Blood what? On the heels of the successful (and much needed) blood diamond advocacy, the activist industry has now set its sights on minerals coming out of eastern Congo, including the coltan that fuels your mobile phones. Its sale by unsavoury characters is feared to be fueling war, murder and mass rape.

The problem with the campaign? That pesky little thing called evidence.

There are anecdotal accounts and reports on the mineral supply chains and reports on the horrific conditions in the mines. There are somewhat bizarre journalistic accounts like last week’s 60 Minutespiece, which misled viewers into thinking that a gold pit in the largely peaceful Ituri district is at the epicenter of the current fighting. I sometimes hear that there might be data out there, or that an activist group is about to come out with a report showing a clear causal relationship, but as of yet, as far as I’ve been able to tell, there’s nothing…

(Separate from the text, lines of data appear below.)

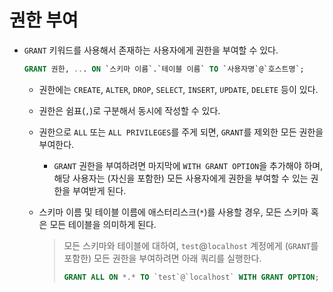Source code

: # 권한 부여

- `GRANT` 키워드를 사용해서 존재하는 사용자에게 권한을 부여할 수 있다.

  ```sql
  GRANT 권한, ... ON `스키마 이름`.`테이블 이름` TO `사용자명`@`호스트명`;
  ```

  - 권한에는 `CREATE`, `ALTER`, `DROP`, `SELECT`, `INSERT`, `UPDATE`, `DELETE` 등이 있다.
  - 권한은 쉼표(`,`)로 구분해서 동시에 작성할 수 있다.
  - 권한으로 `ALL` 또는 `ALL PRIVILEGES`를 주게 되면, `GRANT`를 제외한 모든 권한을 부여한다.
    - `GRANT` 권한을 부여하려면 마지막에 `WITH GRANT OPTION`을 추가해야 하며, 해당 사용자는 (자신을 포함한) 모든 사용자에게 권한을 부여할 수 있는 권한을 부여받게 된다.
  - 스키마 이름 및 테이블 이름에 애스터리스크(`*`)를 사용할 경우, 모든 스키마 혹은 모든 테이블을 의미하게 된다.

    > 모든 스키마와 테이블에 대하여, `test`@`localhost` 계정에게 (`GRANT`를 포함한) 모든 권한을 부여하려면 아래 쿼리를 실행한다.
    >
    > ```sql
    > GRANT ALL ON *.* TO `test`@`localhost` WITH GRANT OPTION;
    > ```
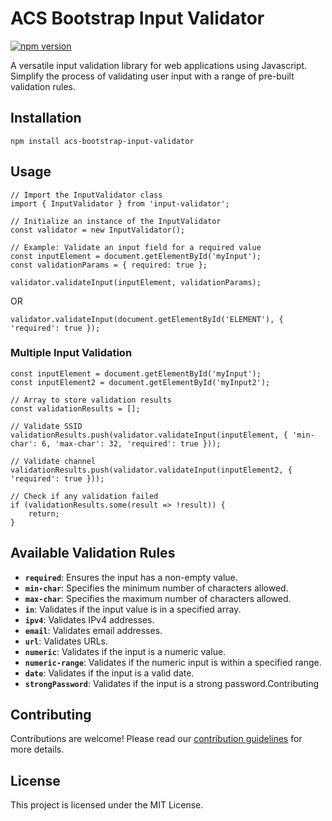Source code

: # ACS Bootstrap Input Validator

[![npm version](https://badge.fury.io/js/acs-bootstrap-input-validator.svg)](https://www.npmjs.com/package/acs-bootstrap-input-validator)

A versatile input validation library for web applications using Javascript. Simplify the process of validating user input with a range of pre-built validation rules.

## Installation

```
npm install acs-bootstrap-input-validator
```

## Usage

```
// Import the InputValidator class
import { InputValidator } from 'input-validator';

// Initialize an instance of the InputValidator
const validator = new InputValidator();

// Example: Validate an input field for a required value
const inputElement = document.getElementById('myInput');
const validationParams = { required: true };

validator.validateInput(inputElement, validationParams);
```

OR

```
validator.validateInput(document.getElementById('ELEMENT'), { 'required': true });
```

### Multiple Input Validation

```
const inputElement = document.getElementById('myInput');
const inputElement2 = document.getElementById('myInput2');

// Array to store validation results
const validationResults = [];

// Validate SSID
validationResults.push(validator.validateInput(inputElement, { 'min-char': 6, 'max-char': 32, 'required': true }));

// Validate channel
validationResults.push(validator.validateInput(inputElement2, { 'required': true }));

// Check if any validation failed
if (validationResults.some(result => !result)) {
    return;
}
```

## Available Validation Rules
- **`required`**: Ensures the input has a non-empty value.
- **`min-char`**: Specifies the minimum number of characters allowed.
- **`max-char`**: Specifies the maximum number of characters allowed.
- **`in`**: Validates if the input value is in a specified array.
- **`ipv4`**: Validates IPv4 addresses.
- **`email`**: Validates email addresses.
- **`url`**: Validates URLs.
- **`numeric`**: Validates if the input is a numeric value.
- **`numeric-range`**: Validates if the numeric input is within a specified range.
- **`date`**: Validates if the input is a valid date.
- **`strongPassword`**: Validates if the input is a strong password.Contributing

## Contributing

Contributions are welcome! Please read our [contribution guidelines](/CONTRIBUTING.md) for more details.

## License

This project is licensed under the MIT License.
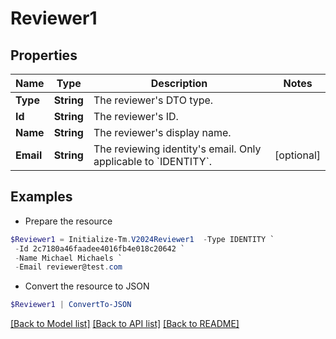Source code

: # Reviewer1
## Properties

Name | Type | Description | Notes
------------ | ------------- | ------------- | -------------
**Type** | **String** | The reviewer&#39;s DTO type. | 
**Id** | **String** | The reviewer&#39;s ID. | 
**Name** | **String** | The reviewer&#39;s display name. | 
**Email** | **String** | The reviewing identity&#39;s email. Only applicable to &#x60;IDENTITY&#x60;. | [optional] 

## Examples

- Prepare the resource
```powershell
$Reviewer1 = Initialize-Tm.V2024Reviewer1  -Type IDENTITY `
 -Id 2c7180a46faadee4016fb4e018c20642 `
 -Name Michael Michaels `
 -Email reviewer@test.com
```

- Convert the resource to JSON
```powershell
$Reviewer1 | ConvertTo-JSON
```

[[Back to Model list]](../README.md#documentation-for-models) [[Back to API list]](../README.md#documentation-for-api-endpoints) [[Back to README]](../README.md)

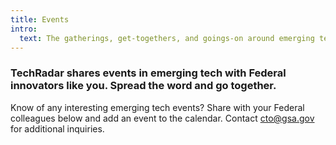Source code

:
 ```yaml
---
title: Events
intro:
  text: The gatherings, get-togethers, and goings-on around emerging tech.
---
```


### TechRadar shares events in emerging tech with Federal innovators like you. Spread the word and go together.

Know of any interesting emerging tech events? Share with your Federal colleagues below and add an event to the calendar. Contact <a href="mailto:cto@gsa.gov">cto@gsa.gov</a> for additional inquiries.
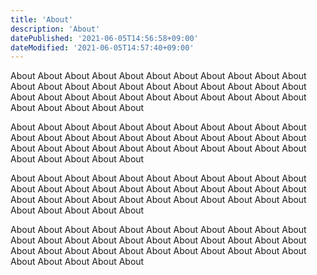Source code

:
 ```yaml
---
title: 'About'
description: 'About'
datePublished: '2021-06-05T14:56:58+09:00'
dateModified: '2021-06-05T14:57:40+09:00'
---
```


About About About About About About About About About About About About About About About About About About About About About About About About About About About About About About About About About About About About About About 

About About About About About About About About About About About About About About About About About About About About About About About About About About About About About About About About About About About About About About 

About About About About About About About About About About About About About About About About About About About About About About About About About About About About About About About About About About About About About About 

About About About About About About About About About About About About About About About About About About About About About About About About About About About About About About About About About About About About About About 
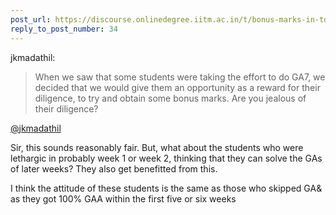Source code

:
```yaml
---
post_url: https://discourse.onlinedegree.iitm.ac.in/t/bonus-marks-in-tds-for-jan-25/172246/42
reply_to_post_number: 34
---
```

 jkmadathil:

> When we saw that some students were taking the effort to do GA7, we decided that we would give them an opportunity as a reward for their diligence, to try and obtain some bonus marks. Are you jealous of their diligence?

[@jkmadathil](/u/jkmadathil)

Sir, this sounds reasonably fair. But, what about the students who were lethargic in probably week 1 or week 2, thinking that they can solve the GAs of later weeks? They also get benefitted from this.

I think the attitude of these students is the same as those who skipped GA& as they got 100% GAA within the first five or six weeks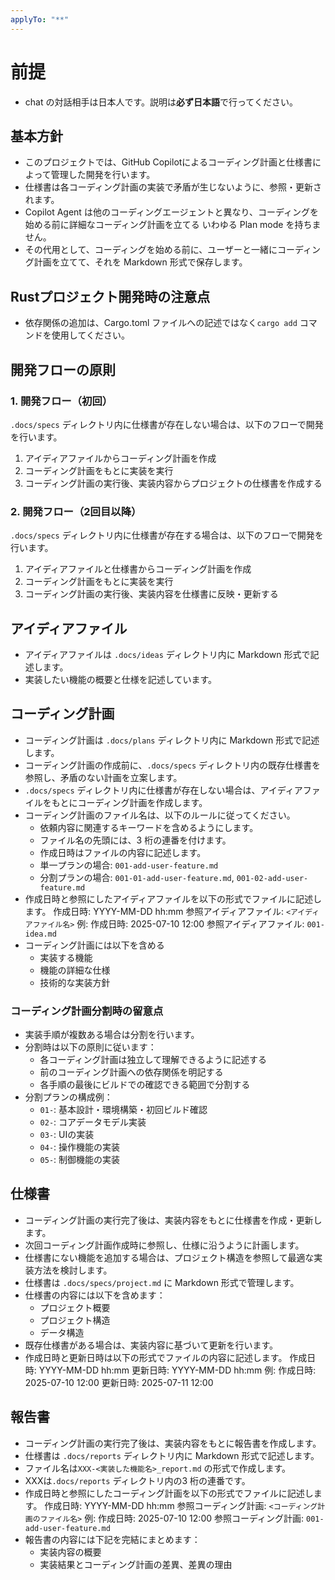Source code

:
 ```yaml
---
applyTo: "**"
---
```


# 前提

- chat の対話相手は日本人です。説明は**必ず日本語**で行ってください。

## 基本方針

- このプロジェクトでは、GitHub Copilotによるコーディング計画と仕様書によって管理した開発を行います。
- 仕様書は各コーディング計画の実装で矛盾が生じないように、参照・更新されます。
- Copilot Agent は他のコーディングエージェントと異なり、コーディングを始める前に詳細なコーディング計画を立てる いわゆる Plan mode を持ちません。
- その代用として、コーディングを始める前に、ユーザーと一緒にコーディング計画を立てて、それを Markdown 形式で保存します。

## Rustプロジェクト開発時の注意点

- 依存関係の追加は、Cargo.toml ファイルへの記述ではなく`cargo add` コマンドを使用してください。

## 開発フローの原則

### 1. 開発フロー（初回）

`.docs/specs` ディレクトリ内に仕様書が存在しない場合は、以下のフローで開発を行います。

1. アイディアファイルからコーディング計画を作成
2. コーディング計画をもとに実装を実行
3. コーディング計画の実行後、実装内容からプロジェクトの仕様書を作成する

### 2. 開発フロー（2回目以降）

`.docs/specs` ディレクトリ内に仕様書が存在する場合は、以下のフローで開発を行います。

1. アイディアファイルと仕様書からコーディング計画を作成
2. コーディング計画をもとに実装を実行
3. コーディング計画の実行後、実装内容を仕様書に反映・更新する


## アイディアファイル

- アイディアファイルは `.docs/ideas` ディレクトリ内に Markdown 形式で記述します。
- 実装したい機能の概要と仕様を記述しています。

## コーディング計画

- コーディング計画は `.docs/plans` ディレクトリ内に Markdown 形式で記述します。
- コーディング計画の作成前に、`.docs/specs` ディレクトリ内の既存仕様書を参照し、矛盾のない計画を立案します。
- `.docs/specs` ディレクトリ内に仕様書が存在しない場合は、アイディアファイルをもとにコーディング計画を作成します。
- コーディング計画のファイル名は、以下のルールに従ってください。
  - 依頼内容に関連するキーワードを含めるようにします。
  - ファイル名の先頭には、3 桁の連番を付けます。
  - 作成日時はファイルの内容に記述します。
  - 単一プランの場合: `001-add-user-feature.md`
  - 分割プランの場合: `001-01-add-user-feature.md`, `001-02-add-user-feature.md`
- 作成日時と参照にしたアイディアファイルを以下の形式でファイルに記述します。
  作成日時: YYYY-MM-DD hh:mm
  参照アイディアファイル: `<アイディアファイル名>`
  例: 
    作成日時: 2025-07-10 12:00
    参照アイディアファイル: `001-idea.md`
- コーディング計画には以下を含める
  - 実装する機能
  - 機能の詳細な仕様
  - 技術的な実装方針


### コーディング計画分割時の留意点

- 実装手順が複数ある場合は分割を行います。
- 分割時は以下の原則に従います：
  - 各コーディング計画は独立して理解できるように記述する
  - 前のコーディング計画への依存関係を明記する
  - 各手順の最後にビルドでの確認できる範囲で分割する
- 分割プランの構成例：
  - `01-`: 基本設計・環境構築・初回ビルド確認
  - `02-`: コアデータモデル実装
  - `03-`: UIの実装
  - `04-`: 操作機能の実装
  - `05-`: 制御機能の実装

## 仕様書

- コーディング計画の実行完了後は、実装内容をもとに仕様書を作成・更新します。
- 次回コーディング計画作成時に参照し、仕様に沿うように計画します。
- 仕様書にない機能を追加する場合は、プロジェクト構造を参照して最適な実装方法を検討します。
- 仕様書は `.docs/specs/project.md` に Markdown 形式で管理します。
- 仕様書の内容には以下を含めます：
  - プロジェクト概要
  - プロジェクト構造
  - データ構造
- 既存仕様書がある場合は、実装内容に基づいて更新を行います。
- 作成日時と更新日時は以下の形式でファイルの内容に記述します。
  作成日時: YYYY-MM-DD hh:mm
  更新日時: YYYY-MM-DD hh:mm
  例:
    作成日時: 2025-07-10 12:00
    更新日時: 2025-07-11 12:00


## 報告書

- コーディング計画の実行完了後は、実装内容をもとに報告書を作成します。
- 仕様書は `.docs/reports` ディレクトリ内に Markdown 形式で記述します。
- ファイル名は`XXX-<実装した機能名>_report.md` の形式で作成します。
- XXXは`.docs/reports` ディレクトリ内の3 桁の連番です。
- 作成日時と参照にしたコーディング計画を以下の形式でファイルに記述します。
  作成日時: YYYY-MM-DD hh:mm
  参照コーディング計画: `<コーディング計画のファイル名>`
  例: 
    作成日時: 2025-07-10 12:00
    参照コーディング計画: `001-add-user-feature.md`
- 報告書の内容には下記を完結にまとめます：
  - 実装内容の概要
  - 実装結果とコーディング計画の差異、差異の理由

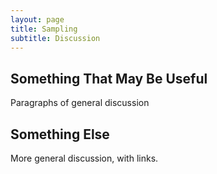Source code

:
 ```yaml
---
layout: page
title: Sampling
subtitle: Discussion
---
```

## Something That May Be Useful

Paragraphs of general discussion

## Something Else

More general discussion, with links.
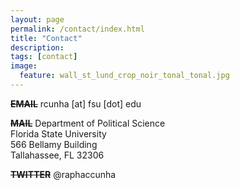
 ```yaml
---
layout: page
permalink: /contact/index.html
title: "Contact"
description:
tags: [contact]
image:
  feature: wall_st_lund_crop_noir_tonal_tonal.jpg
---
```



<s><strong>EMAIL</strong></s>
rcunha [at] fsu [dot] edu

<s><strong>MAIL</strong></s>
Department of Political Science<br>Florida State University<br>566 Bellamy Building<br>Tallahassee, FL 32306

<s><strong>TWITTER</strong></s>
@raphaccunha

An all-encompassing focus on the mineral trade won’t end violence in the eastern DRC. Assuming that it were even possible to track the Congo’s minerals from source to market and that it would be possible shut down the militarized mineral trade (and, given the limits of technology and oversight, those are two mighty big assumptions), would the loss of income really force these armed groups to the negotiating table? These forces are already well-accustomed to terrorizing local populations to obtain the necessities of life. Would their behavior really change if they lost this income stream? I’m not sure. And, we must remember, there’s the tiny problem of external financing of these armed groups (especially the FDLR) that the international community has until very recently completely ignored.

Then there’s the lingering detail of the 1 million+ people who depend on the mineral trade for their livelihoods. Any program to shut down the mines have to take their employment into account. As Harrison Mitchell and Nicholas Garrett continue to point out, legitimizing the mineral trade is a far better idea than shutting it down.